Data extracted from a collection
========

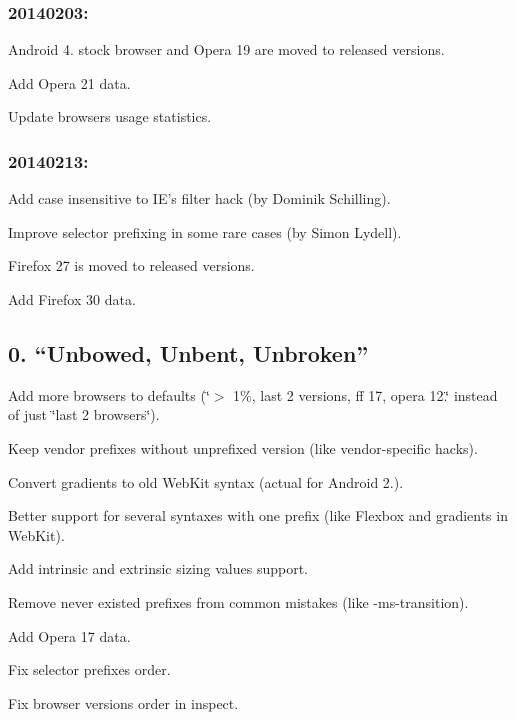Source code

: \subsubsection*{20140203\+:}


\begin{DoxyItemize}
\item Android 4. stock browser and Opera 19 are moved to released versions.
\item Add Opera 21 data.
\item Update browsers usage statistics.
\end{DoxyItemize}

\subsubsection*{20140213\+:}


\begin{DoxyItemize}
\item Add case insensitive to I\+E’s filter hack (by Dominik Schilling).
\item Improve selector prefixing in some rare cases (by Simon Lydell).
\item Firefox 27 is moved to released versions.
\item Add Firefox 30 data.
\end{DoxyItemize}

\subsection*{0. “\+Unbowed, Unbent, Unbroken”}


\begin{DoxyItemize}
\item Add more browsers to defaults (\char`\"{}$>$ 1\%, last 2 versions, ff 17, opera 12.\char`\"{} instead of just \char`\"{}last 2 browsers\char`\"{}).
\item Keep vendor prefixes without unprefixed version (like vendor-\/specific hacks).
\item Convert gradients to old Web\+Kit syntax (actual for Android 2.).
\item Better support for several syntaxes with one prefix (like Flexbox and gradients in Web\+Kit).
\item Add intrinsic and extrinsic sizing values support.
\item Remove never existed prefixes from common mistakes (like -\/ms-\/transition).
\item Add Opera 17 data.
\item Fix selector prefixes order.
\item Fix browser versions order in inspect.
\end{DoxyItemize}

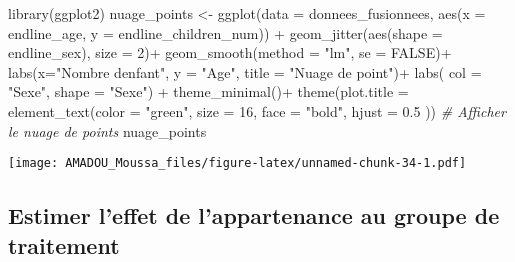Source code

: \documentclass[
  14pt,
]{article}
\newenvironment{Shaded}{\begin{snugshade}}{\end{snugshade}}
\newcommand{\AttributeTok}[1]{\textcolor[rgb]{0.77,0.63,0.00}{#1}}
\newcommand{\CommentTok}[1]{\textcolor[rgb]{0.56,0.35,0.01}{\textit{#1}}}
\newcommand{\ConstantTok}[1]{\textcolor[rgb]{0.00,0.00,0.00}{#1}}
\newcommand{\DecValTok}[1]{\textcolor[rgb]{0.00,0.00,0.81}{#1}}
\newcommand{\FloatTok}[1]{\textcolor[rgb]{0.00,0.00,0.81}{#1}}
\newcommand{\FunctionTok}[1]{\textcolor[rgb]{0.00,0.00,0.00}{#1}}
\newcommand{\NormalTok}[1]{#1}
\newcommand{\OtherTok}[1]{\textcolor[rgb]{0.56,0.35,0.01}{#1}}
\newcommand{\SpecialCharTok}[1]{\textcolor[rgb]{0.00,0.00,0.00}{#1}}
\newcommand{\StringTok}[1]{\textcolor[rgb]{0.31,0.60,0.02}{#1}}
\begin{document}
\begin{Shaded}
\begin{Highlighting}[]
\FunctionTok{library}\NormalTok{(ggplot2)}
\NormalTok{nuage\_points }\OtherTok{\textless{}{-}} \FunctionTok{ggplot}\NormalTok{(}\AttributeTok{data =}\NormalTok{ donnees\_fusionnees, }
                       \FunctionTok{aes}\NormalTok{(}\AttributeTok{x =}\NormalTok{ endline\_age, }
                           \AttributeTok{y =}\NormalTok{ endline\_children\_num)) }\SpecialCharTok{+}
  \FunctionTok{geom\_jitter}\NormalTok{(}\FunctionTok{aes}\NormalTok{(}\AttributeTok{shape =}\NormalTok{ endline\_sex),}
              \AttributeTok{size =} \DecValTok{2}\NormalTok{)}\SpecialCharTok{+}
  \FunctionTok{geom\_smooth}\NormalTok{(}\AttributeTok{method =} \StringTok{"lm"}\NormalTok{,}
              \AttributeTok{se =} \ConstantTok{FALSE}\NormalTok{)}\SpecialCharTok{+}
  \FunctionTok{labs}\NormalTok{(}\AttributeTok{x=}\StringTok{"Nombre d\textquotesingle{}enfant"}\NormalTok{,}
       \AttributeTok{y =} \StringTok{"Age"}\NormalTok{, }
       \AttributeTok{title =} \StringTok{"Nuage de point"}\NormalTok{)}\SpecialCharTok{+}
  \FunctionTok{labs}\NormalTok{( }\AttributeTok{col =} \StringTok{"Sexe"}\NormalTok{,}
        \AttributeTok{shape =} \StringTok{"Sexe"}\NormalTok{) }\SpecialCharTok{+}
  \FunctionTok{theme\_minimal}\NormalTok{()}\SpecialCharTok{+}
  \FunctionTok{theme}\NormalTok{(}\AttributeTok{plot.title =} \FunctionTok{element\_text}\NormalTok{(}\AttributeTok{color =} \StringTok{"green"}\NormalTok{, }
                                  \AttributeTok{size =} \DecValTok{16}\NormalTok{, }
                                  \AttributeTok{face =} \StringTok{"bold"}\NormalTok{,}
                                  \AttributeTok{hjust =} \FloatTok{0.5}\NormalTok{ ))}
\CommentTok{\# Afficher le nuage de points}
\NormalTok{nuage\_points}
\end{Highlighting}
\end{Shaded}

\texttt{[image: AMADOU\_Moussa\_files/figure-latex/unnamed-chunk-34-1.pdf]}

\hypertarget{estimer-leffet-de-lappartenance-au-groupe-de-traitement}{%
\subsection{\texorpdfstring{\textbf{Estimer l'effet de l'appartenance au
groupe de traitement}\\
}{Estimer l'effet de l'appartenance au groupe de traitement }}\label{estimer-leffet-de-lappartenance-au-groupe-de-traitement}}
\end{document}
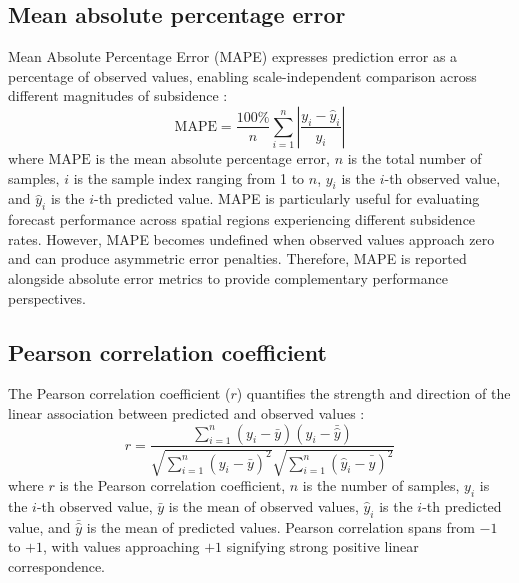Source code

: \documentclass[oneside,doublespacing,flushright]{lsuthesis}
\begin{document}
\subsection{Mean absolute percentage error}
Mean Absolute Percentage Error (MAPE) expresses prediction error as a percentage of observed values, enabling scale-independent comparison across different magnitudes of subsidence \citep{Hyndman2006}:
\begin{equation}
\text{MAPE} = \frac{100\%}{n}\sum_{i=1}^{n}\left|\frac{y_i - \hat{y}_i}{y_i}\right|
\end{equation}
where $\text{MAPE}$ is the mean absolute percentage error, $n$ is the total number of samples, $i$ is the sample index ranging from 1 to $n$, $y_i$ is the $i$-th observed value, and $\hat{y}_i$ is the $i$-th predicted value. MAPE is particularly useful for evaluating forecast performance across spatial regions experiencing different subsidence rates. However, MAPE becomes undefined when observed values approach zero and can produce asymmetric error penalties. Therefore, MAPE is reported alongside absolute error metrics to provide complementary performance perspectives.

\subsection{Pearson correlation coefficient}
The Pearson correlation coefficient ($r$) quantifies the strength and direction of the linear association between predicted and observed values \citep{Rodgers1988}:
\begin{equation}
r = \frac{\sum_{i=1}^{n}(y_i - \bar{y})(\hat{y}_i - \bar{\hat{y}})}{\sqrt{\sum_{i=1}^{n}(y_i - \bar{y})^2}\sqrt{\sum_{i=1}^{n}(\hat{y}_i - \bar{\hat{y}})^2}}
\end{equation}
where $r$ is the Pearson correlation coefficient, $n$ is the number of samples, $y_i$ is the $i$-th observed value, $\bar{y}$ is the mean of observed values, $\hat{y}_i$ is the $i$-th predicted value, and $\bar{\hat{y}}$ is the mean of predicted values. 
Pearson correlation spans from $-1$ to $+1$, with values approaching $+1$ signifying strong positive linear correspondence.
\end{document}
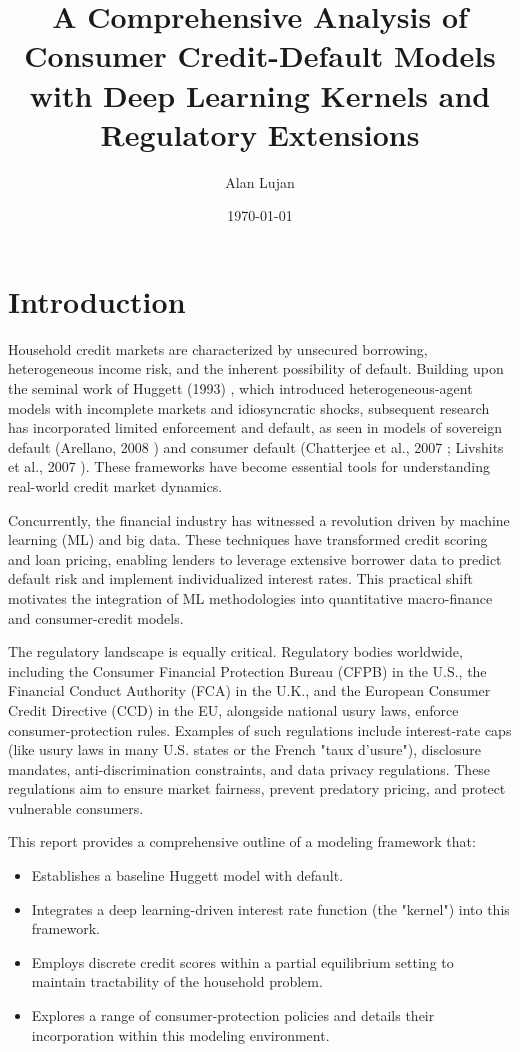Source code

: \documentclass[acmsmall]{acmart}
\title{A Comprehensive Analysis of Consumer Credit-Default Models with Deep Learning Kernels and Regulatory Extensions}
\author{Alan Lujan}
\date{\today}
\begin{document}
\maketitle




\section*{Introduction}

Household credit markets are characterized by unsecured borrowing, heterogeneous income risk, and the inherent possibility of default. Building upon the seminal work of Huggett (1993) \cite{Huggett1993}, which introduced heterogeneous-agent models with incomplete markets and idiosyncratic shocks, subsequent research has incorporated limited enforcement and default, as seen in models of sovereign default (Arellano, 2008 \cite{Arellano2008}) and consumer default (Chatterjee et al., 2007 \cite{Chatterjee2007}; Livshits et al., 2007 \cite{Livshits2007}). These frameworks have become essential tools for understanding real-world credit market dynamics.

Concurrently, the financial industry has witnessed a revolution driven by machine learning (ML) and big data. These techniques have transformed credit scoring and loan pricing, enabling lenders to leverage extensive borrower data to predict default risk and implement individualized interest rates. This practical shift motivates the integration of ML methodologies into quantitative macro-finance and consumer-credit models.

The regulatory landscape is equally critical. Regulatory bodies worldwide, including the Consumer Financial Protection Bureau (CFPB) in the U.S., the Financial Conduct Authority (FCA) in the U.K., and the European Consumer Credit Directive (CCD) in the EU, alongside national usury laws, enforce consumer-protection rules. Examples of such regulations include interest-rate caps (like usury laws in many U.S. states or the French "taux d’usure"), disclosure mandates, anti-discrimination constraints, and data privacy regulations. These regulations aim to ensure market fairness, prevent predatory pricing, and protect vulnerable consumers.

This report provides a comprehensive outline of a modeling framework that:
\begin{itemize}
    \item Establishes a baseline Huggett model with default.
    \item Integrates a deep learning-driven interest rate function (the "kernel") into this framework.
    \item Employs discrete credit scores within a partial equilibrium setting to maintain tractability of the household problem.
    \item Explores a range of consumer-protection policies and details their incorporation within this modeling environment.
\end{itemize}
\end{document}
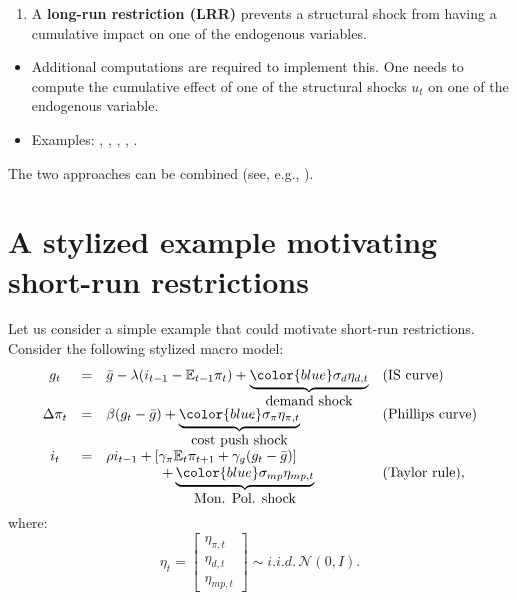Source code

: \documentclass[
  12pt,
]{book}
\providecommand{\tightlist}{%
  \setlength{\itemsep}{0pt}\setlength{\parskip}{0pt}}
\theoremstyle{definition}
\theoremstyle{definition}
\theoremstyle{definition}
\theoremstyle{definition}
\theoremstyle{remark}
\begin{document}
\begin{enumerate}
\def\labelenumi{\arabic{enumi}.}
\setcounter{enumi}{1}
\tightlist
\item
  A \textbf{long-run restriction (LRR)} prevents a structural shock from having a cumulative impact on one of the endogenous variables.
\end{enumerate}

\begin{itemize}
\tightlist
\item
  Additional computations are required to implement this. One needs to compute the cumulative effect of one of the structural shocks \(u_{t}\) on one of the endogenous variable.
\item
  Examples: \citet{Blanchard_Quah_1989}, \citet{Faust_Leeper_1997}, \citet{Gali_1999}, \citet{Erceg_et_al_2005}, \citet{NBERc11177}.
\end{itemize}

The two approaches can be combined (see, e.g., \citet{Gerlach_Smets_1995}).

\hypertarget{a-stylized-example-motivating-short-run-restrictions}{%
\section{A stylized example motivating short-run restrictions}\label{a-stylized-example-motivating-short-run-restrictions}}

Let us consider a simple example that could motivate short-run restrictions. Consider the following stylized macro model:
\begin{equation}
\begin{array}{clll}
g_{t}&=& \bar{g}-\lambda(i_{t-1}-\mathbb{E}_{t-1}\pi_{t})+ \underbrace{{\color{blue}\sigma_d \eta_{d,t}}}_{\mbox{demand shock}}& (\mbox{IS curve})\\
\Delta \pi_{t} & = & \beta (g_{t} - \bar{g})+ \underbrace{{\color{blue}\sigma_{\pi} \eta_{\pi,t}}}_{\mbox{cost push shock}} & (\mbox{Phillips curve})\\
i_{t} & = & \rho i_{t-1} + \left[ \gamma_\pi \mathbb{E}_{t}\pi_{t+1}  + \gamma_g (g_{t} - \bar{g}) \right]\\
&& \qquad \qquad+\underbrace{{\color{blue}\sigma_{mp} \eta_{mp,t}}}_{\mbox{Mon. Pol. shock}} & (\mbox{Taylor rule}),
\end{array}\label{eq:systemI}
\end{equation}
where:
\begin{equation}
\eta_t = 
\left[
\begin{array}{c}
\eta_{\pi,t}\\
\eta_{d,t}\\
\eta_{mp,t}
\end{array}
\right]
\sim i.i.d.\,\mathcal{N}(0,I).\label{eq:covU}
\end{equation}
\end{document}
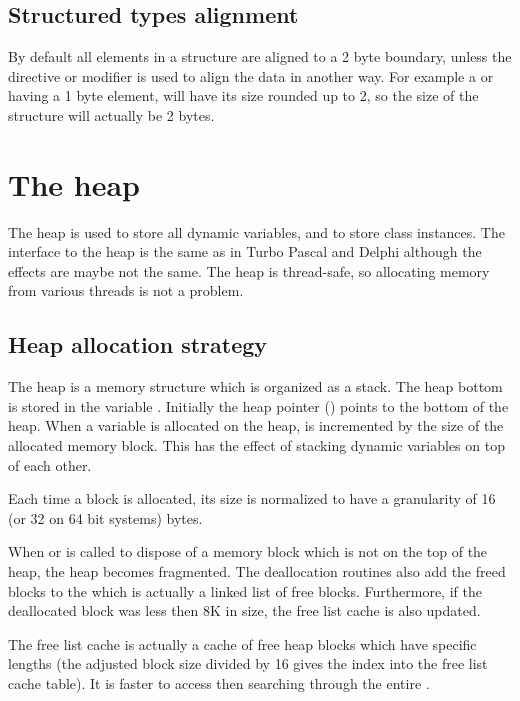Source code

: \subsection{Structured types alignment}
\label{se:StructuredAlignment}

By default all elements in a structure are aligned to a 2 byte boundary,
unless the  directive or  modifier is used
to align the data in another way. For example a  or 
having a 1 byte element, will have its size rounded up to 2, so the size of
the structure will actually be 2 bytes.

\section{The heap}
\label{se:Heap}
The heap is used to store all dynamic variables, and to store class
instances. The interface to the heap is the same as in Turbo Pascal 
and Delphi although the effects are maybe not the same. 
The heap is thread-safe, so allocating memory from various 
threads is not a problem.
\subsection{Heap allocation strategy}

The heap is a memory structure which is organized as a stack. The heap
bottom is stored in the variable . Initially the heap
pointer () points to the bottom of the heap. When a
variable is allocated on the heap,  is incremented by the
size of the allocated memory block. This has the effect of stacking
dynamic variables on top of each other.

Each time a block is allocated, its size is normalized to have
a granularity of 16 (or 32 on 64 bit systems) bytes.

When  or  is called to dispose of a
memory block which is not on the top of the heap, the heap becomes
fragmented. The deallocation routines also add the freed blocks to
the  which is actually a linked list of free blocks.
Furthermore, if the deallocated block was less then 8K in size, the
free list cache is also updated.

The free list cache is actually a cache of free heap blocks which
have specific lengths (the adjusted block size divided by 16 gives the
index into the free list cache table). It is faster to access then
searching through the entire .

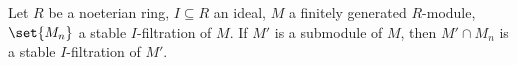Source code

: Let $R$ be a noeterian ring, $I \subseteq R$ an ideal, $M$ a finitely generated
$R$-module, $\set{M_n}$ a stable $I$-filtration of $M$. If $M'$ is a submodule
of $M$, then ${M'\cap M_n}$ is a stable  $I$-filtration of $M'$.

========

**EXERCISE DESCRIPTION:** When a line in the entries above holds the word "cumulative", add it to the count, then state only the count.

**WRITTEN SOLUTION:** 2